ソニーセミコンダクタソリューションズ(以下、ソニー)は5月8日、台湾TSMCと次世代イメージセンサーの開発・製造に関する戦略的提携に向けた、法的拘束力を伴わない基本合意書を締結したと発表した。ソニーが過半数の株式を保有し支配株主となる合弁会社(JV)の設立を検討するとともに、車載やロボティクスなどのフィジカルAI応用分野における新たな機会の開拓も進める方針を示した。
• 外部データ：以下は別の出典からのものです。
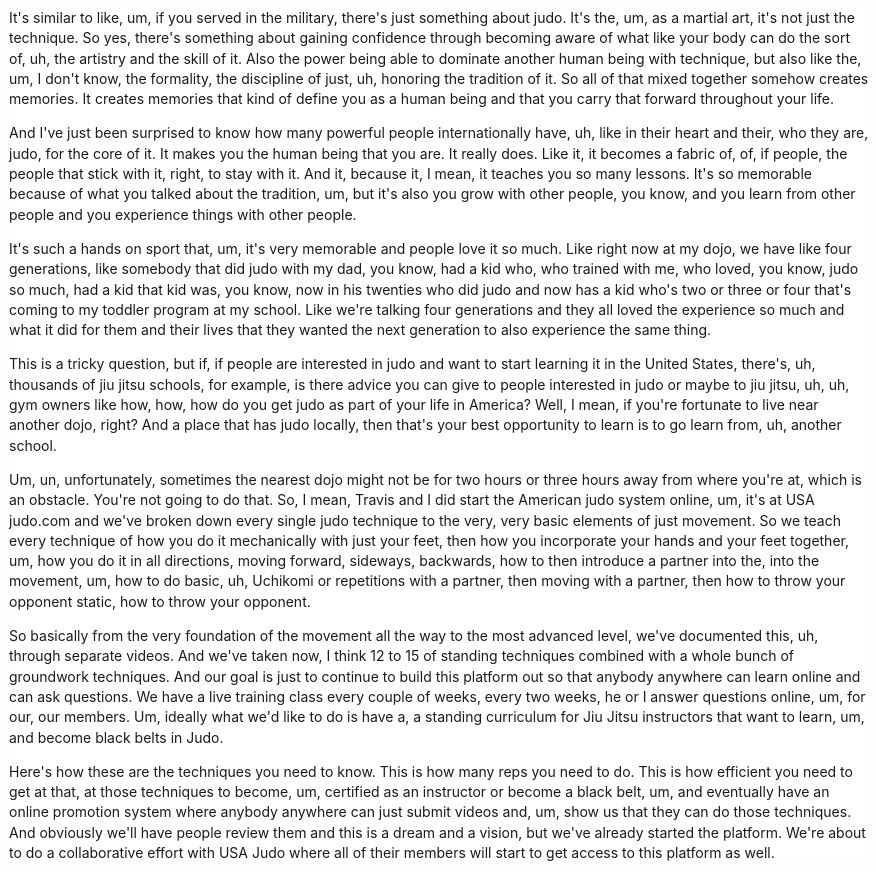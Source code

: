 It's similar to like, um, if you served in the military, there's just something about judo. It's the, um, as a martial art, it's not just the technique. So yes, there's something about gaining confidence through becoming aware of what like your body can do the sort of, uh, the artistry and the skill of it. Also the power being able to dominate another human being with technique, but also like the, um, I don't know, the formality, the discipline of just, uh, honoring the tradition of it. So all of that mixed together somehow creates memories. It creates memories that kind of define you as a human being and that you carry that forward throughout your life.

And I've just been surprised to know how many powerful people internationally have, uh, like in their heart and their, who they are, judo, for the core of it. It makes you the human being that you are. It really does. Like it, it becomes a fabric of, of, if people, the people that stick with it, right, to stay with it. And it, because it, I mean, it teaches you so many lessons. It's so memorable because of what you talked about the tradition, um, but it's also you grow with other people, you know, and you learn from other people and you experience things with other people.

It's such a hands on sport that, um, it's very memorable and people love it so much. Like right now at my dojo, we have like four generations, like somebody that did judo with my dad, you know, had a kid who, who trained with me, who loved, you know, judo so much, had a kid that kid was, you know, now in his twenties who did judo and now has a kid who's two or three or four that's coming to my toddler program at my school. Like we're talking four generations and they all loved the experience so much and what it did for them and their lives that they wanted the next generation to also experience the same thing.

This is a tricky question, but if, if people are interested in judo and want to start learning it in the United States, there's, uh, thousands of jiu jitsu schools, for example, is there advice you can give to people interested in judo or maybe to jiu jitsu, uh, uh, gym owners like how, how, how do you get judo as part of your life in America? Well, I mean, if you're fortunate to live near another dojo, right? And a place that has judo locally, then that's your best opportunity to learn is to go learn from, uh, another school.

Um, un, unfortunately, sometimes the nearest dojo might not be for two hours or three hours away from where you're at, which is an obstacle. You're not going to do that. So, I mean, Travis and I did start the American judo system online, um, it's at USA judo.com and we've broken down every single judo technique to the very, very basic elements of just movement. So we teach every technique of how you do it mechanically with just your feet, then how you incorporate your hands and your feet together, um, how you do it in all directions, moving forward, sideways, backwards, how to then introduce a partner into the, into the movement, um, how to do basic, uh, Uchikomi or repetitions with a partner, then moving with a partner, then how to throw your opponent static, how to throw your opponent.

So basically from the very foundation of the movement all the way to the most advanced level, we've documented this, uh, through separate videos. And we've taken now, I think 12 to 15 of standing techniques combined with a whole bunch of groundwork techniques. And our goal is just to continue to build this platform out so that anybody anywhere can learn online and can ask questions. We have a live training class every couple of weeks, every two weeks, he or I answer questions online, um, for our, our members. Um, ideally what we'd like to do is have a, a standing curriculum for Jiu Jitsu instructors that want to learn, um, and become black belts in Judo.

Here's how these are the techniques you need to know. This is how many reps you need to do. This is how efficient you need to get at that, at those techniques to become, um, certified as an instructor or become a black belt, um, and eventually have an online promotion system where anybody anywhere can just submit videos and, um, show us that they can do those techniques. And obviously we'll have people review them and this is a dream and a vision, but we've already started the platform. We're about to do a collaborative effort with USA Judo where all of their members will start to get access to this platform as well.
今回の合意に基づき、両社はJV設立に向けた検討を本格化させる。拠点は熊本県合志市に新たに建設されたソニーの工場内に設ける方向で、ソニーが有するイメージセンサー設計の知見と、TSMCのプロセス技術および製造能力を組み合わせることでセンサーの性能向上を図る。
なお、JV設立の実現には法的拘束力のある確定最終契約の締結と一般的なクロージング条件を満たすことが必要となる。JVを通じた将来的な投資については、ソニーによる長崎の既存工場への新規投資とともに、市場の需要に応じて段階的に実施する方向で検討しており、いずれも日本政府からの支援を受けることを前提としている。
ソニーセミコンダクタソリューションズの指田慎二代表取締役社長兼CEOは「本JVは、両社の強みを掛け合わせ、次世代イメージセンサー分野における技術と事業のさらなる進化を目指す重要な取り組みです。ソニーは、本JVを起点に、高付加価値を志向した事業運営を一層強化していきます。創業以来、ソニーが大切にしてきた「ソニースピリット」のもと、これまでにない発想と独自の技術で、新たな市場創出に挑戦していきます。」とコメントした。今回の提携を通じて、車載やロボティクスなどのフィジカルAI分野における新たな機会を開拓し、将来のイノベーションに向けた基盤構築につなげる狙いだ。
イメージセンサーなど成長分野への集中を進める一方で、ソニーグループは既存事業の構造改革も並行して進めている。3月末には、ホームAV事業を中国TCL Electronics Holdingsとの合弁新会社「BRAVIA株式会社」に承継する確定契約を締結したと発表している。新会社への出資比率はTCLが51%、ソニーが49%となる予定で、ソニーグループは事実上テレビの自社製造から撤退することになる。